> **What is expected**: Your response should be a copy of each line in the listing below that includes the word "status".

> **Record set**:

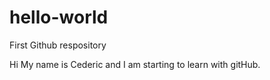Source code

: # hello-world
First Github respository

Hi 
My name is Cederic and I am starting to learn with gitHub.


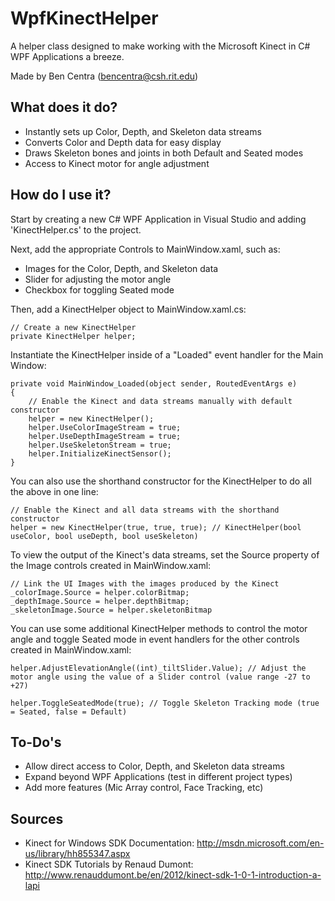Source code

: ﻿WpfKinectHelper
===============

A helper class designed to make working with the Microsoft Kinect in C# WPF Applications a breeze.  

Made by Ben Centra (bencentra@csh.rit.edu)

What does it do?
----------------

*  Instantly sets up Color, Depth, and Skeleton data streams  
*  Converts Color and Depth data for easy display  
*  Draws Skeleton bones and joints in both Default and Seated modes  
*  Access to Kinect motor for angle adjustment  

How do I use it?
----------------

Start by creating a new C# WPF Application in Visual Studio and adding 'KinectHelper.cs' to the project.

Next, add the appropriate Controls to MainWindow.xaml, such as:

* Images for the Color, Depth, and Skeleton data
* Slider for adjusting the motor angle  
* Checkbox for toggling Seated mode  

Then, add a KinectHelper object to MainWindow.xaml.cs:

	// Create a new KinectHelper
    private KinectHelper helper;

Instantiate the KinectHelper inside of a "Loaded" event handler for the Main Window:

    private void MainWindow_Loaded(object sender, RoutedEventArgs e)
    {
        // Enable the Kinect and data streams manually with default constructor
        helper = new KinectHelper();
        helper.UseColorImageStream = true;
        helper.UseDepthImageStream = true;
        helper.UseSkeletonStream = true;
        helper.InitializeKinectSensor();
	}
    
You can also use the shorthand constructor for the KinectHelper to do all the above in one line:

	// Enable the Kinect and all data streams with the shorthand constructor
	helper = new KinectHelper(true, true, true); // KinectHelper(bool useColor, bool useDepth, bool useSkeleton)

To view the output of the Kinect's data streams, set the Source property of the Image controls created in MainWindow.xaml:

	// Link the UI Images with the images produced by the Kinect
    _colorImage.Source = helper.colorBitmap;
    _depthImage.Source = helper.depthBitmap;
    _skeletonImage.Source = helper.skeletonBitmap

You can use some additional KinectHelper methods to control the motor angle and toggle Seated mode in event handlers for the other controls created in MainWindow.xaml:

	helper.AdjustElevationAngle((int)_tiltSlider.Value); // Adjust the motor angle using the value of a Slider control (value range -27 to +27)

	helper.ToggleSeatedMode(true); // Toggle Skeleton Tracking mode (true = Seated, false = Default)

To-Do's
-------

* Allow direct access to Color, Depth, and Skeleton data streams  
* Expand beyond WPF Applications (test in different project types)
* Add more features (Mic Array control, Face Tracking, etc)

Sources
-------

* Kinect for Windows SDK Documentation: http://msdn.microsoft.com/en-us/library/hh855347.aspx
* Kinect SDK Tutorials by Renaud Dumont: http://www.renauddumont.be/en/2012/kinect-sdk-1-0-1-introduction-a-lapi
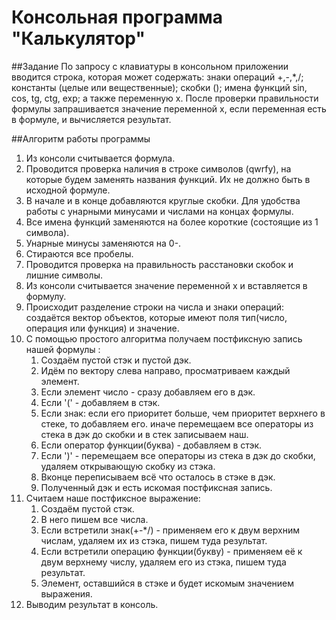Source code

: # Консольная программа "Калькулятор"

##Задание 
По запросу с клавиатуры в консольном приложении вводится строка, которая может содержать: знаки операций +,-,*,/; константы (целые или вещественные); скобки (); имена функций sin, cos, tg, ctg, exp; а также переменную x.
После проверки правильности формулы запрашивается значение переменной x, если переменная есть в формуле, и вычисляется результат.

##Алгоритм работы программы
1. Из консоли считывается формула.
2. Проводится проверка наличия в строке символов (qwrfy), на которые будем заменять названия функций. Их не должно быть в исходной формуле.
3. В начале и в конце добавляются круглые скобки. Для удобства работы с унарными минусами и числами на концах формулы.
4. Все имена функций заменяются на более короткие (состоящие из 1 символа).
5. Унарные минусы заменяются на 0-.
6. Стираются все пробелы.
7. Проводится проверка на правильность расстановки скобок и лишние символы.
8. Из консоли считывается значение переменной х и вставляется в формулу.
9. Происходит разделение строки на числа и знаки операций: создаётся вектор объектов, которые имеют поля тип(число, операция или функция) и значение.
10. С помощью простого алгоритма получаем постфиксную запись нашей формулы :
    1. Создаём пустой стэк и пустой дэк.
    2. Идём по вектору слева направо, просматриваем каждый элемент.
    3. Если элемент число - сразу добавляем его в дэк.
    4. Если '(' - добавляем в стэк.
    5. Если знак: если его приоритет больше, чем приоритет верхнего в стеке, то добавляем его. иначе перемещаем все операторы из стека в дэк до скобки и в стек записываем наш.
    6. Если оператор функции(буква) - добавляем в стэк.
    7. Если ')' - перемещаем все операторы из стека в дэк до скобки, удаляем открывающую скобку из стэка.
    8. Вконце переписываем всё что осталось в стэке в дэк.
    9. Полученный дэк и есть искомая постфиксная запись.
11. Считаем наше постфиксное выражение:
    1. Создаём пустой стэк.
    2. В него пишем все числа.
    3. Если встретили знак(+-*/) - применяем его к двум верхним числам, удаляем их из стэка, пишем туда результат.
    4. Если встретили операцию функции(букву) - применяем её к двум верхнему числу, удаляем его из стэка, пишем туда результат.
    5. Элемент, оставшийся в стэке и будет искомым значением выражения.
12. Выводим результат в консоль.
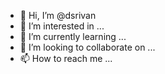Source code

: - 👋 Hi, I’m @dsrivan
- 👀 I’m interested in ...
- 🌱 I’m currently learning ...
- 💞️ I’m looking to collaborate on ...
- 📫 How to reach me ...

<!---
dsrivan/dsrivan is a ✨ special ✨ repository because its `README.md` (this file) appears on your GitHub profile.
You can click the Preview link to take a look at your changes.
--->
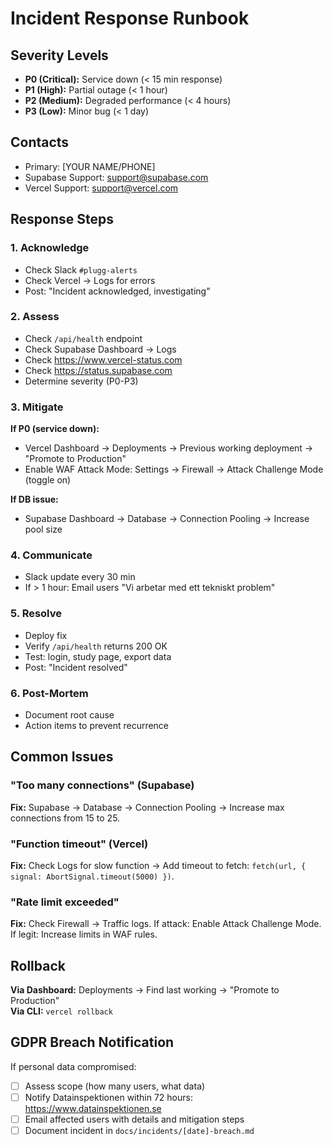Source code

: # Incident Response Runbook

## Severity Levels
- **P0 (Critical):** Service down (< 15 min response)
- **P1 (High):** Partial outage (< 1 hour)
- **P2 (Medium):** Degraded performance (< 4 hours)
- **P3 (Low):** Minor bug (< 1 day)

## Contacts
- Primary: [YOUR NAME/PHONE]
- Supabase Support: support@supabase.com
- Vercel Support: support@vercel.com

## Response Steps

### 1. Acknowledge
- Check Slack `#plugg-alerts`
- Check Vercel → Logs for errors
- Post: "Incident acknowledged, investigating"

### 2. Assess
- Check `/api/health` endpoint
- Check Supabase Dashboard → Logs
- Check https://www.vercel-status.com
- Check https://status.supabase.com
- Determine severity (P0-P3)

### 3. Mitigate
**If P0 (service down):**
- Vercel Dashboard → Deployments → Previous working deployment → "Promote to Production"
- Enable WAF Attack Mode: Settings → Firewall → Attack Challenge Mode (toggle on)

**If DB issue:**
- Supabase Dashboard → Database → Connection Pooling → Increase pool size

### 4. Communicate
- Slack update every 30 min
- If > 1 hour: Email users "Vi arbetar med ett tekniskt problem"

### 5. Resolve
- Deploy fix
- Verify `/api/health` returns 200 OK
- Test: login, study page, export data
- Post: "Incident resolved"

### 6. Post-Mortem
- Document root cause
- Action items to prevent recurrence

## Common Issues

### "Too many connections" (Supabase)
**Fix:** Supabase → Database → Connection Pooling → Increase max connections from 15 to 25.

### "Function timeout" (Vercel)
**Fix:** Check Logs for slow function → Add timeout to fetch: `fetch(url, { signal: AbortSignal.timeout(5000) })`.

### "Rate limit exceeded"
**Fix:** Check Firewall → Traffic logs. If attack: Enable Attack Challenge Mode. If legit: Increase limits in WAF rules.

## Rollback
**Via Dashboard:** Deployments → Find last working → "Promote to Production"  
**Via CLI:** `vercel rollback`

## GDPR Breach Notification
If personal data compromised:
- [ ] Assess scope (how many users, what data)
- [ ] Notify Datainspektionen within 72 hours: https://www.datainspektionen.se
- [ ] Email affected users with details and mitigation steps
- [ ] Document incident in `docs/incidents/[date]-breach.md`
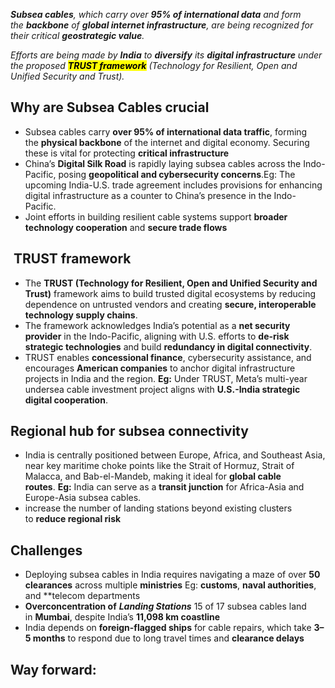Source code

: **_Subsea cables_**_, which carry over_ **_95% of international data_** _and form the_ **_backbone_** _of_ **_global internet infrastructure_**_, are being recognized for their critical_ **_geostrategic value_**_._

_Efforts are being made by_ **_India_** _to_ **_diversify_** _its_ **_digital infrastructure_** _under the proposed_ <mark style="background: FFFF2E;">**_TRUST framework</mark>_** _(Technology for Resilient, Open and Unified Security and Trust)._



## **Why are Subsea Cables crucial**

- Subsea cables carry **over 95% of international data traffic**, forming the **physical backbone** of the internet and digital economy. Securing these is vital for protecting **critical infrastructure**
- China’s **Digital Silk Road** is rapidly laying subsea cables across the Indo-Pacific, posing **geopolitical and cybersecurity concerns**.Eg: The upcoming India-U.S. trade agreement includes provisions for enhancing digital infrastructure as a counter to China’s presence in the Indo-Pacific.
- Joint efforts in building resilient cable systems support **broader technology cooperation** and **secure trade flows**


##  **TRUST framework**

- The **TRUST (Technology for Resilient, Open and Unified Security and Trust)** framework aims to build trusted digital ecosystems by reducing dependence on untrusted vendors and creating **secure, interoperable technology supply chains**.
- The framework acknowledges India’s potential as a **net security provider** in the Indo-Pacific, aligning with U.S. efforts to **de-risk strategic technologies** and build **redundancy in digital connectivity**.
- TRUST enables **concessional finance**, cybersecurity assistance, and encourages **American companies** to anchor digital infrastructure projects in India and the region. **Eg:** Under TRUST, Meta’s multi-year undersea cable investment project aligns with **U.S.-India strategic digital cooperation**.
## **Regional hub for subsea connectivity**

- India is centrally positioned between Europe, Africa, and Southeast Asia, near key maritime choke points like the Strait of Hormuz, Strait of Malacca, and Bab-el-Mandeb, making it ideal for **global cable routes**. **Eg:** India can serve as a **transit junction** for Africa-Asia and Europe-Asia subsea cables.
- increase the number of landing stations beyond existing clusters to **reduce regional risk**

## Challenges

- Deploying subsea cables in India requires navigating a maze of over **50 clearances** across multiple **ministries** Eg: **customs**, **naval authorities**, and **telecom departments
- **Overconcentration of** **_Landing Stations_** 15 of 17 subsea cables land in **Mumbai**, despite India’s **11,098 km coastline**
- India depends on **foreign-flagged ships** for cable repairs, which take **3–5 months** to respond due to long travel times and **clearance delays**

## **Way forward:**


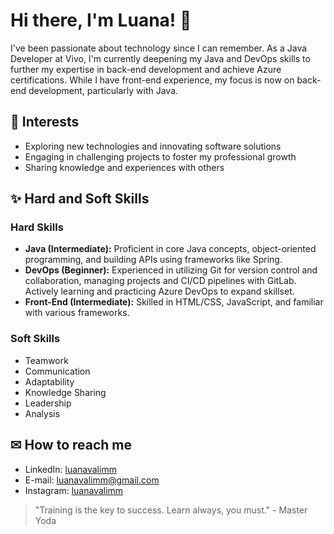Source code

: # Hi there, I'm Luana! 👋

I've been passionate about technology since I can remember. As a Java Developer at Vivo, I'm currently deepening my Java and DevOps skills to further my expertise in back-end development and achieve Azure certifications. While I have front-end experience, my focus is now on back-end development, particularly with Java.

## 💜 Interests

- Exploring new technologies and innovating software solutions
- Engaging in challenging projects to foster my professional growth
- Sharing knowledge and experiences with others

## ✨ Hard and Soft Skills

### Hard Skills
- **Java (Intermediate):** Proficient in core Java concepts, object-oriented programming, and building APIs using frameworks like Spring.
- **DevOps (Beginner):** Experienced in utilizing Git for version control and collaboration, managing projects and CI/CD pipelines with GitLab. Actively learning and practicing Azure DevOps to expand skillset.
- **Front-End (Intermediate):** Skilled in HTML/CSS, JavaScript, and familiar with various frameworks.

### Soft Skills
- Teamwork
- Communication
- Adaptability
- Knowledge Sharing
- Leadership
- Analysis

## ✉ How to reach me

- LinkedIn: [luanavalimm](https://www.linkedin.com/in/luanavalimm/)
- E-mail: luanavalimm@gmail.com
- Instagram: [luanavalimm](https://instagram.com/luanavalimm)

> "Training is the key to success. Learn always, you must." - Master Yoda
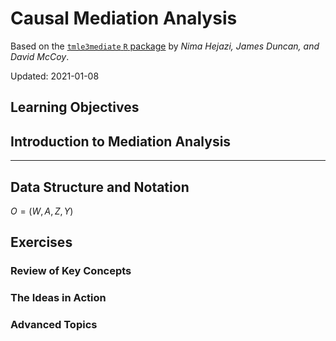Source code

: # Causal Mediation Analysis

Based on the [`tmle3mediate` `R`
package](https://github.com/tlverse/tmle3mediate) by _Nima Hejazi, James
Duncan, and David McCoy_.

Updated: 2021-01-08

## Learning Objectives

## Introduction to Mediation Analysis

---

## Data Structure and Notation

$O = (W, A, Z, Y)$

## Exercises

### Review of Key Concepts

### The Ideas in Action

### Advanced Topics

<!--
## Appendix

### Exercise solutions
-->


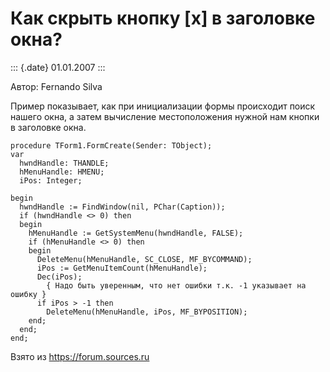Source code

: Как скрыть кнопку \[x\] в заголовке окна?
=========================================

::: {.date}
01.01.2007
:::

Автор: Fernando Silva

Пример показывает, как при инициализации формы происходит поиск нашего
окна, а затем вычисление местоположения нужной нам кнопки в заголовке
окна.

    procedure TForm1.FormCreate(Sender: TObject);
    var
      hwndHandle: THANDLE;
      hMenuHandle: HMENU;
      iPos: Integer;
     
    begin
      hwndHandle := FindWindow(nil, PChar(Caption));
      if (hwndHandle <> 0) then
      begin
        hMenuHandle := GetSystemMenu(hwndHandle, FALSE);
        if (hMenuHandle <> 0) then
        begin
          DeleteMenu(hMenuHandle, SC_CLOSE, MF_BYCOMMAND);
          iPos := GetMenuItemCount(hMenuHandle);
          Dec(iPos);
            { Надо быть уверенным, что нет ошибки т.к. -1 указывает на ошибку }
          if iPos > -1 then
            DeleteMenu(hMenuHandle, iPos, MF_BYPOSITION);
        end;
      end;
    end;

Взято из <https://forum.sources.ru>
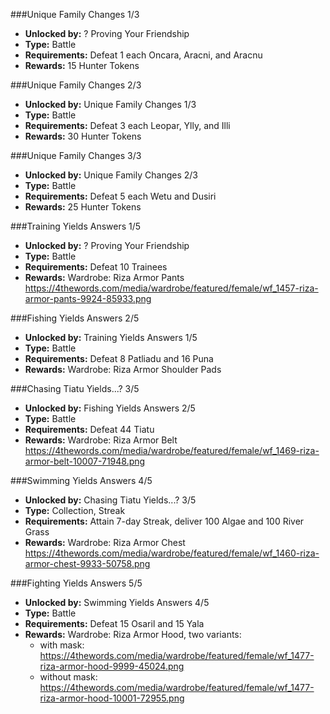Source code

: ###Unique Family Changes 1/3

- **Unlocked by:** ? Proving Your Friendship
- **Type:** Battle
- **Requirements:** Defeat 1 each Oncara, Aracni, and Aracnu
- **Rewards:** 15 Hunter Tokens

###Unique Family Changes 2/3

- **Unlocked by:** Unique Family Changes 1/3
- **Type:** Battle
- **Requirements:** Defeat 3 each Leopar, Ylly, and Illi
- **Rewards:** 30 Hunter Tokens

###Unique Family Changes 3/3

- **Unlocked by:** Unique Family Changes 2/3
- **Type:** Battle
- **Requirements:** Defeat 5 each Wetu and Dusiri
- **Rewards:** 25 Hunter Tokens

###Training Yields Answers 1/5

- **Unlocked by:** ? Proving Your Friendship
- **Type:** Battle
- **Requirements:** Defeat 10 Trainees
- **Rewards:** Wardrobe: Riza Armor Pants https://4thewords.com/media/wardrobe/featured/female/wf_1457-riza-armor-pants-9924-85933.png

###Fishing Yields Answers 2/5

- **Unlocked by:** Training Yields Answers 1/5
- **Type:** Battle
- **Requirements:** Defeat 8 Patliadu and 16 Puna
- **Rewards:** Wardrobe: Riza Armor Shoulder Pads

###Chasing Tiatu Yields...? 3/5

- **Unlocked by:** Fishing Yields Answers 2/5
- **Type:** Battle
- **Requirements:** Defeat 44 Tiatu
- **Rewards:** Wardrobe: Riza Armor Belt https://4thewords.com/media/wardrobe/featured/female/wf_1469-riza-armor-belt-10007-71948.png

###Swimming Yields Answers 4/5

- **Unlocked by:** Chasing Tiatu Yields...? 3/5
- **Type:** Collection, Streak
- **Requirements:** Attain 7-day Streak, deliver 100 Algae and 100 River Grass
- **Rewards:** Wardrobe: Riza Armor Chest https://4thewords.com/media/wardrobe/featured/female/wf_1460-riza-armor-chest-9933-50758.png

###Fighting Yields Answers 5/5

- **Unlocked by:** Swimming Yields Answers 4/5
- **Type:** Battle
- **Requirements:** Defeat 15 Osaril and 15 Yala
- **Rewards:** Wardrobe: Riza Armor Hood, two variants: 
  - with mask: https://4thewords.com/media/wardrobe/featured/female/wf_1477-riza-armor-hood-9999-45024.png
  - without mask: https://4thewords.com/media/wardrobe/featured/female/wf_1477-riza-armor-hood-10001-72955.png
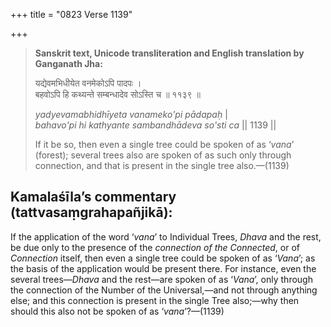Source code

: +++
title = "0823 Verse 1139"

+++
> **Sanskrit text, Unicode transliteration and English translation by Ganganath Jha:** 
>
> यद्येवमभिधीयेत वनमेकोऽपि पादपः ।  
> बहवोऽपि हि कथ्यन्ते सम्बन्धादेव सोऽस्ति च ॥ ११३९ ॥ 
>
> *yadyevamabhidhīyeta vanameko'pi pādapaḥ* \|  
> *bahavo'pi hi kathyante sambandhādeva so'sti ca* \|\| 1139 \|\| 
>
> If it be so, then even a single tree could be spoken of as ‘*vana*’ (forest); several trees also are spoken of as such only through connection, and that is present in the single tree also.—(1139)



## Kamalaśīla’s commentary (tattvasaṃgrahapañjikā):

If the application of the word ‘*vana*’ to Individual Trees, *Dhava* and the rest, be due only to the presence of the *connection of the Connected*, or of *Connection* itself, then even a single tree could be spoken of as ‘*Vana*’; as the basis of the application would be present there. For instance, even the several trees—*Dhava* and the rest—are spoken of as ‘*Vana*’, only through the connection of the Number of the Universal,—and not through anything else; and this connection is present in the single Tree also;—why then should this also not be spoken of as ‘*vana*’?—(1139)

> **Exercise answer**:
- Check https://www.vercel-status.com
- Check https://status.supabase.com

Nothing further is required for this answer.